Stored data entries:
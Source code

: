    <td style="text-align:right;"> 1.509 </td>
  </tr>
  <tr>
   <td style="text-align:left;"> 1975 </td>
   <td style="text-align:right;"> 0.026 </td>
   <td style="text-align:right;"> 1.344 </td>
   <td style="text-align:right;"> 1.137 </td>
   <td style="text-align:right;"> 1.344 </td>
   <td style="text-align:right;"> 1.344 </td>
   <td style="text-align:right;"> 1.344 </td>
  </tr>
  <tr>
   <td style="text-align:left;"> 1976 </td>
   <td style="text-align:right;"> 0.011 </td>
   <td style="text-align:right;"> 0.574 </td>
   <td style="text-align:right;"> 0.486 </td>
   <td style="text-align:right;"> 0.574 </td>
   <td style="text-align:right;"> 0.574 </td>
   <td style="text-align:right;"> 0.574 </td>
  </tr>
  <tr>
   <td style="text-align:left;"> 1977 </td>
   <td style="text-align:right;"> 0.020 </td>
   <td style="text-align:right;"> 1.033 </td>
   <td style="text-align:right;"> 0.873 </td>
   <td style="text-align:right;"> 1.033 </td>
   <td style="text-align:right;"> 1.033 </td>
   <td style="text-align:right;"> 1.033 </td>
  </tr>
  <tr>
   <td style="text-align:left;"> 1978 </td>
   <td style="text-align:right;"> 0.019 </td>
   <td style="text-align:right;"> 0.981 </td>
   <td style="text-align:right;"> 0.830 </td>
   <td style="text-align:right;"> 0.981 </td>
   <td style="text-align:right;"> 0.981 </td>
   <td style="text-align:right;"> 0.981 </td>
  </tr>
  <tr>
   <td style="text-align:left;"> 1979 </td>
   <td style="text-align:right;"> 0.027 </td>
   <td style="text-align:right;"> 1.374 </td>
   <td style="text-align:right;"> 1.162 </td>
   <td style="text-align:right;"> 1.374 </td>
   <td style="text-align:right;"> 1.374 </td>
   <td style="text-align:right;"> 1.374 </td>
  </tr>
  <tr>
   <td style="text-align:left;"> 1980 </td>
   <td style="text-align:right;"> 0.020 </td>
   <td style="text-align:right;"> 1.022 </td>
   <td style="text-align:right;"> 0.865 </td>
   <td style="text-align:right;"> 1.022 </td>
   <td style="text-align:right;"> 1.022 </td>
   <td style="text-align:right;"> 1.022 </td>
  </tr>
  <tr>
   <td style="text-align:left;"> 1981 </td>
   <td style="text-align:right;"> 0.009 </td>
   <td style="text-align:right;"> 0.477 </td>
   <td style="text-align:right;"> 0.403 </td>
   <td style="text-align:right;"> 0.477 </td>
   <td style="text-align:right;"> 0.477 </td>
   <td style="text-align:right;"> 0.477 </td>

» Exercise brief: Search the entries for the word "left", then list each line that holds it.

» Exercise solution:
   <td style="text-align:left;"> 1975 </td>
   <td style="text-align:left;"> 1976 </td>
   <td style="text-align:left;"> 1977 </td>
   <td style="text-align:left;"> 1978 </td>
   <td style="text-align:left;"> 1979 </td>
   <td style="text-align:left;"> 1980 </td>
   <td style="text-align:left;"> 1981 </td>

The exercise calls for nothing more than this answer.